Prompt = Of the entries below, restate word for word only the section that runs from the line with "1. Vases communicants" to the line with "Cependant, ces trois", counting both ends.

:::::

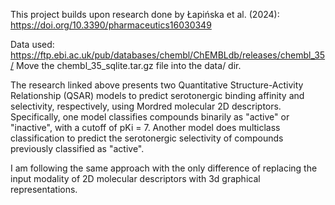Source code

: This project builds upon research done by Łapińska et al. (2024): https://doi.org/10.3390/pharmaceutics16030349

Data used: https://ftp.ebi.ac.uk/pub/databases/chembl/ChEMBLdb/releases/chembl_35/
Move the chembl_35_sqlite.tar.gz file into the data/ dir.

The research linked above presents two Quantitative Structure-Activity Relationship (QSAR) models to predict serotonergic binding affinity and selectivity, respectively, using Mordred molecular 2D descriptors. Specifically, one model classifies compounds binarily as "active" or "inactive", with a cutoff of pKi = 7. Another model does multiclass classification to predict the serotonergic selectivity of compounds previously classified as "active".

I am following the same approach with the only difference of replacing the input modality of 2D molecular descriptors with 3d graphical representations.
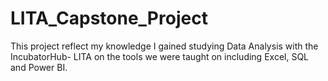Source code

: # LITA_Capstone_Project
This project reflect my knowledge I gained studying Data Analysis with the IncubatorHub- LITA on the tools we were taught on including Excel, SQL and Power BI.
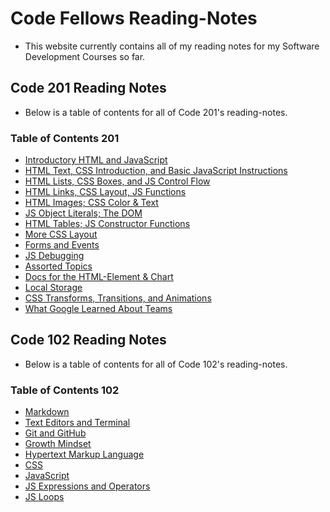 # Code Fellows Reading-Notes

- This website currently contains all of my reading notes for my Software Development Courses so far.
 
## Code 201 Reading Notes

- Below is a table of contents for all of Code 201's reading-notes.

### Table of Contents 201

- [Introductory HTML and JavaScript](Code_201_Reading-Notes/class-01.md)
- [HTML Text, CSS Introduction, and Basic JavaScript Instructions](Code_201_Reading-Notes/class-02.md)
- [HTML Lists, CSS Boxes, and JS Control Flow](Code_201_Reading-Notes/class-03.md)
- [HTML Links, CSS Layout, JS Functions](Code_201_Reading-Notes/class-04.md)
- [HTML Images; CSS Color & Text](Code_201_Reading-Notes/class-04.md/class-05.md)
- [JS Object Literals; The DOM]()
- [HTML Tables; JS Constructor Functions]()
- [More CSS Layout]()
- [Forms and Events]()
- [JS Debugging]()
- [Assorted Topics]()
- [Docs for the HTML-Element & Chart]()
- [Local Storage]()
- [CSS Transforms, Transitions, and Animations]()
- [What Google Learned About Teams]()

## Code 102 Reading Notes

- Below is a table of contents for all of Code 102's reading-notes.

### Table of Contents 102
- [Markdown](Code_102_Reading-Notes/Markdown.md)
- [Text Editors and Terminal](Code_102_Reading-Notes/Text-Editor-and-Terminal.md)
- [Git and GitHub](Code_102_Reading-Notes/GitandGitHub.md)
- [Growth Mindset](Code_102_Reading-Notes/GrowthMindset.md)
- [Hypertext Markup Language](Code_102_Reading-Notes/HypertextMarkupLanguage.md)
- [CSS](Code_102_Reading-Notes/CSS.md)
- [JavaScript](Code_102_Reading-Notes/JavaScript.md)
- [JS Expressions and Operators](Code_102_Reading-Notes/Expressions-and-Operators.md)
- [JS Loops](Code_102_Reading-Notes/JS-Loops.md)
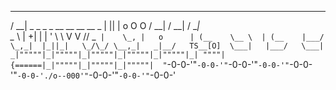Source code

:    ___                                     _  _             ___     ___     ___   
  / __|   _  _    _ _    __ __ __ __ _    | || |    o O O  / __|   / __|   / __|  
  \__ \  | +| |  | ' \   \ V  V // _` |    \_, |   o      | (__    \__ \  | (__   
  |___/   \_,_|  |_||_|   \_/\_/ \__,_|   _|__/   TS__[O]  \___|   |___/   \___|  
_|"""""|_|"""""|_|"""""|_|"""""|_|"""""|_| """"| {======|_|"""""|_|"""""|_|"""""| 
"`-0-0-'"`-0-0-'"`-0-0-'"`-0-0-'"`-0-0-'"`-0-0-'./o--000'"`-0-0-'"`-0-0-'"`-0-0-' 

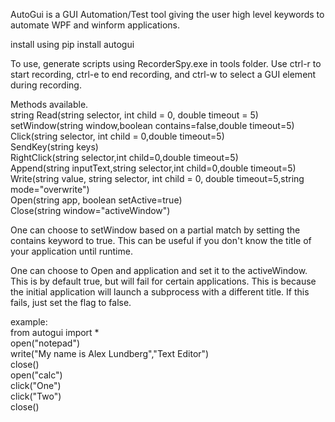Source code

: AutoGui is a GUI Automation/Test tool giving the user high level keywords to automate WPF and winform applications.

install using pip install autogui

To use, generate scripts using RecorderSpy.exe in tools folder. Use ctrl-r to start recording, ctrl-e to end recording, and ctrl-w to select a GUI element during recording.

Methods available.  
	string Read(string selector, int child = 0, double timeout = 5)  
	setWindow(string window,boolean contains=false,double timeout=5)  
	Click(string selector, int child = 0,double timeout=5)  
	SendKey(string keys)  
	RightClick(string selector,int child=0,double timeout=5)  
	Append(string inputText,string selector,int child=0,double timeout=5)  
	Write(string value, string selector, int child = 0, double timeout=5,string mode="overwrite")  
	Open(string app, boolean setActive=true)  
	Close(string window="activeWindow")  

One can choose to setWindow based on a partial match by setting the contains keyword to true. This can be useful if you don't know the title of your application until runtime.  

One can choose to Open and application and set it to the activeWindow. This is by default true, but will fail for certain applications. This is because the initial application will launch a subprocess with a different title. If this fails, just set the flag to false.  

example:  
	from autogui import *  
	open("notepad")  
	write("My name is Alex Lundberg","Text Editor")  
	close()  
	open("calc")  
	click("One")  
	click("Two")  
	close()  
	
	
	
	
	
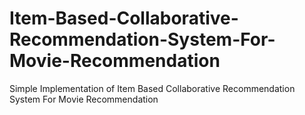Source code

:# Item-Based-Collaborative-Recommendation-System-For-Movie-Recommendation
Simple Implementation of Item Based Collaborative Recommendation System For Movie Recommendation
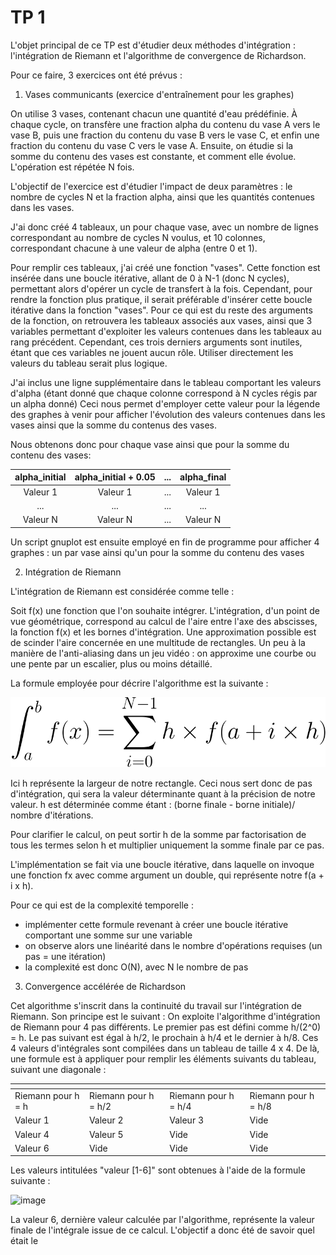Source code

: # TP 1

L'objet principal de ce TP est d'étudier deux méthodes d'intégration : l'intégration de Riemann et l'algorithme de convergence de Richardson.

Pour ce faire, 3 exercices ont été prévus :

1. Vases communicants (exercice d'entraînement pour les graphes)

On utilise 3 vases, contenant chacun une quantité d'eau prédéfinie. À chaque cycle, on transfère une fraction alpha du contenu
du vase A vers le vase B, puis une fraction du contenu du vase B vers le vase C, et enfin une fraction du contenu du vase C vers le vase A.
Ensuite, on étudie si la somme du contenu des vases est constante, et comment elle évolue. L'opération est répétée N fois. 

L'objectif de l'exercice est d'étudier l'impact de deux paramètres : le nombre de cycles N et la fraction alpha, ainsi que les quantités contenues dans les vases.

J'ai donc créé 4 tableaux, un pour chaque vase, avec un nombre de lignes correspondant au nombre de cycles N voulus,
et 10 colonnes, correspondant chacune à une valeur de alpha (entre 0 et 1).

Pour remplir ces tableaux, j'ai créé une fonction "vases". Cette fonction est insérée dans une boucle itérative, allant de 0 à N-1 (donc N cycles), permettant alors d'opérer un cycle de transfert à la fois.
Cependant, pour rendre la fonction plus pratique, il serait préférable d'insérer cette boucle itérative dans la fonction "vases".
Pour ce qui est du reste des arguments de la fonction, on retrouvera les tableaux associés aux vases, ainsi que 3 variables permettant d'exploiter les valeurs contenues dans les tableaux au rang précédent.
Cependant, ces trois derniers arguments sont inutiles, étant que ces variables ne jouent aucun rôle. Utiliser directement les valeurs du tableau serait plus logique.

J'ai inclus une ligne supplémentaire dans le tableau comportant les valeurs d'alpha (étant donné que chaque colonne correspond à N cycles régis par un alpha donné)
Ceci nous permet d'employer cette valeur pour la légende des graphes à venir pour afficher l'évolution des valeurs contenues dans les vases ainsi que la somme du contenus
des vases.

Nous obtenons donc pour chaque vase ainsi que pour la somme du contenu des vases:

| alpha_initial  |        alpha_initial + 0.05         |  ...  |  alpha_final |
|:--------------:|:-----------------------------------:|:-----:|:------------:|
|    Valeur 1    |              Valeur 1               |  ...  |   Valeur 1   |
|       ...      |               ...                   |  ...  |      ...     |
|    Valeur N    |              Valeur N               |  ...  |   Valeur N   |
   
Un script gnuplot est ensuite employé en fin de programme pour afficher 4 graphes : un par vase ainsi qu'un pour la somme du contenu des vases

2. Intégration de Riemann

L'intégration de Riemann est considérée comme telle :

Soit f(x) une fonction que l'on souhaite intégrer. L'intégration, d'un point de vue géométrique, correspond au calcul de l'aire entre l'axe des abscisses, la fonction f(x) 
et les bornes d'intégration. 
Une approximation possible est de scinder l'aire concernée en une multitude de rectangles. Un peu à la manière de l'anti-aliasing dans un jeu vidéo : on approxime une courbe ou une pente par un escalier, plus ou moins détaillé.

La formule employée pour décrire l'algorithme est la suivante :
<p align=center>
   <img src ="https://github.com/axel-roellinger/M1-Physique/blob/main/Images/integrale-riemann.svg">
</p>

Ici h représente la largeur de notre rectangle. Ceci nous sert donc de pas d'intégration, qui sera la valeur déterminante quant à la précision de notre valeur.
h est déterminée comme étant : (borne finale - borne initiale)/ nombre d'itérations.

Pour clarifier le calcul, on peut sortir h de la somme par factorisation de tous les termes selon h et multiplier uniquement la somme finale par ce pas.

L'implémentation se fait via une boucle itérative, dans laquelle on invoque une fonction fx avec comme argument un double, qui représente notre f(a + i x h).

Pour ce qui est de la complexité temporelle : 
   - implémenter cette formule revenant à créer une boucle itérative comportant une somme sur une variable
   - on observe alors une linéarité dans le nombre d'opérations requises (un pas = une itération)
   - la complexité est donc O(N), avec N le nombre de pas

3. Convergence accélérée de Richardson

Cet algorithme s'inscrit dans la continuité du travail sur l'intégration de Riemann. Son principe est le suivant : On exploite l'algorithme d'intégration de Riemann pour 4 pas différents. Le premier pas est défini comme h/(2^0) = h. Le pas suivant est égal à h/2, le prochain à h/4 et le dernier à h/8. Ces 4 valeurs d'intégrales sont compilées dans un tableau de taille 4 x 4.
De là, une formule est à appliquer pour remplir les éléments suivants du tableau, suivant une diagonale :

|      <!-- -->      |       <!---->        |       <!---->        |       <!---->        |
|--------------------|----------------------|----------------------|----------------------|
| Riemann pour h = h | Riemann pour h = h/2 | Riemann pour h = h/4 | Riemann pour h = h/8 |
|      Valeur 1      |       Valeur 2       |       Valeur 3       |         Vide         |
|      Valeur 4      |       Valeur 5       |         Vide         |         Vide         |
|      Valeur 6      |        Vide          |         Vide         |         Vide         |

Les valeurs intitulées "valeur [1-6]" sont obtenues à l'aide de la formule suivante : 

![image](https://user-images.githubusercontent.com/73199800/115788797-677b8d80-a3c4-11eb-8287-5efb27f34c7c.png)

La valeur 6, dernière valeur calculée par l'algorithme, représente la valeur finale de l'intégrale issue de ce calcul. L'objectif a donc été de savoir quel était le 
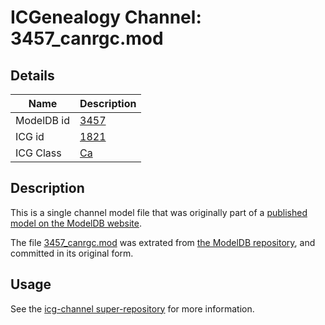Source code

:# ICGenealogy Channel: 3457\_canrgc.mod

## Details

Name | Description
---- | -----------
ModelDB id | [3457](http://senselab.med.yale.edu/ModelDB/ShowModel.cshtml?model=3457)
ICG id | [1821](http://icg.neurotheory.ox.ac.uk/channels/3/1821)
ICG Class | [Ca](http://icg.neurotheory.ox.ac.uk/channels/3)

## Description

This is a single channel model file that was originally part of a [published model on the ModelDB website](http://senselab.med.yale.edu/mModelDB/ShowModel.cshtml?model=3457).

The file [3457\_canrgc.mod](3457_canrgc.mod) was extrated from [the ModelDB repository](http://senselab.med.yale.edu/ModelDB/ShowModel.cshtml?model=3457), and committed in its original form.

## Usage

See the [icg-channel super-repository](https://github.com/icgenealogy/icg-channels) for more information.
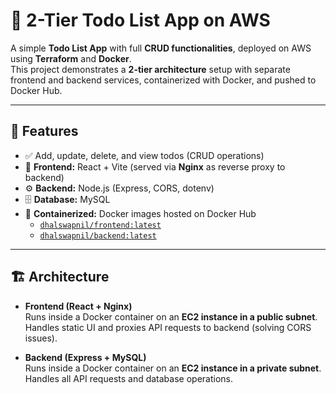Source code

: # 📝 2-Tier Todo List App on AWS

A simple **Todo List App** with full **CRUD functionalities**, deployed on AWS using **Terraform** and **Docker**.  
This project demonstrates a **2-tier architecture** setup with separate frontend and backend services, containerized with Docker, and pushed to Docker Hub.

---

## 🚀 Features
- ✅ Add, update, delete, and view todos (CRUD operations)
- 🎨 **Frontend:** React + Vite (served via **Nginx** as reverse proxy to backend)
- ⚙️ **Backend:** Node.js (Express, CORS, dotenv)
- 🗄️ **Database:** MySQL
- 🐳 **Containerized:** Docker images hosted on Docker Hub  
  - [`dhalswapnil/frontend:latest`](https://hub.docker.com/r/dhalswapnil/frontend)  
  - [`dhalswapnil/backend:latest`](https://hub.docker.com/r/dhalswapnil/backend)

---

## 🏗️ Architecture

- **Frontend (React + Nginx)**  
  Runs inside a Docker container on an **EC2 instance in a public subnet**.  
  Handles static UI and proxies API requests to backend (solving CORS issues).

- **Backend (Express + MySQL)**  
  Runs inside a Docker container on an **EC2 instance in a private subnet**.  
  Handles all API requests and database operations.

:::::

Task output =
1. Vases communicants (exercice d'entraînement pour les graphes)

On utilise 3 vases, contenant chacun une quantité d'eau prédéfinie. À chaque cycle, on transfère une fraction alpha du contenu
du vase A vers le vase B, puis une fraction du contenu du vase B vers le vase C, et enfin une fraction du contenu du vase C vers le vase A.
Ensuite, on étudie si la somme du contenu des vases est constante, et comment elle évolue. L'opération est répétée N fois. 

L'objectif de l'exercice est d'étudier l'impact de deux paramètres : le nombre de cycles N et la fraction alpha, ainsi que les quantités contenues dans les vases.

J'ai donc créé 4 tableaux, un pour chaque vase, avec un nombre de lignes correspondant au nombre de cycles N voulus,
et 10 colonnes, correspondant chacune à une valeur de alpha (entre 0 et 1).

Pour remplir ces tableaux, j'ai créé une fonction "vases". Cette fonction est insérée dans une boucle itérative, allant de 0 à N-1 (donc N cycles), permettant alors d'opérer un cycle de transfert à la fois.
Cependant, pour rendre la fonction plus pratique, il serait préférable d'insérer cette boucle itérative dans la fonction "vases".
Pour ce qui est du reste des arguments de la fonction, on retrouvera les tableaux associés aux vases, ainsi que 3 variables permettant d'exploiter les valeurs contenues dans les tableaux au rang précédent.
Cependant, ces trois derniers arguments sont inutiles, étant que ces variables ne jouent aucun rôle. Utiliser directement les valeurs du tableau serait plus logique.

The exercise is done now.